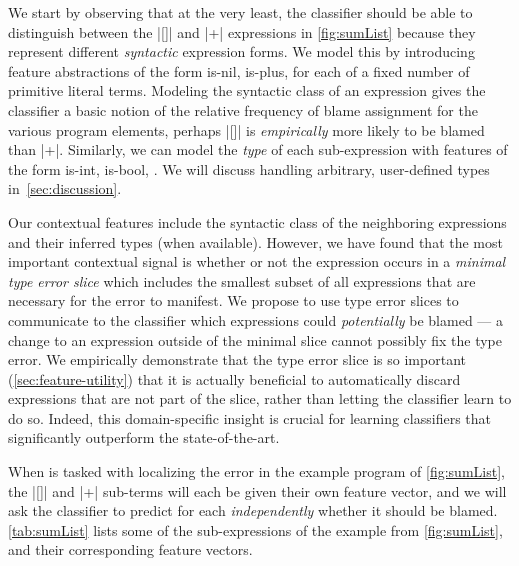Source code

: %
We start by observing that
at the very least, the
classifier should be able
to distinguish between the
|[]| and |+| expressions
in \autoref{fig:sumList}
because they represent
different \emph{syntactic}
expression forms.
%
We model this by
introducing feature
abstractions of the form
is-nil, is-plus, \etc for
each of a fixed number of
primitive literal terms.
%
Modeling the syntactic class of an
expression gives the classifier a
basic notion of the relative
frequency of blame assignment
for the various program elements,
\ie perhaps |[]| is
\emph{empirically} more
likely to be blamed than |+|.
%
Similarly, we can model
the \emph{type} of each
sub-expression with features
of the form is-int, is-bool, \etc.
%
We will discuss handling
arbitrary, user-defined types
in~\autoref{sec:discussion}.

%
Our contextual features include the
syntactic class of the neighboring
expressions and their inferred types
(when available).
%
However, we have found that
the most important contextual
signal is whether or not the
expression occurs in a
\emph{minimal type error slice}
\citep{Tip2001-qp,Haack2003-vc}
which includes the smallest
subset of all expressions
that are necessary for the
error to manifest.
%
%
We propose to use type error slices
to communicate to the classifier
which expressions could
\emph{potentially} be blamed --- a
change to an expression outside of
the minimal slice cannot possibly
fix the type error.
%
We empirically demonstrate that
the type error slice is so
important (\autoref{sec:feature-utility})
that it is actually beneficial to
automatically discard expressions
that are not part of the slice,
rather than letting the classifier
learn to do so.
%
Indeed, this domain-specific
insight is crucial for learning
classifiers that significantly
outperform the state-of-the-art.

%
When \toolname is tasked with localizing
the error in the example program of \autoref{fig:sumList},
the |[]| and |+| sub-terms will each be given
their own feature vector, and we will ask the
classifier to predict for each \emph{independently}
whether it should be blamed.
%
\autoref{tab:sumList} lists some
of the sub-expressions of the example
from \autoref{fig:sumList}, and their
corresponding feature vectors.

· · · · ·

Exercise requirements
Report each line of the data in which "features" occurs.

Answer to this exercise
sub-expression with features
Our contextual features include the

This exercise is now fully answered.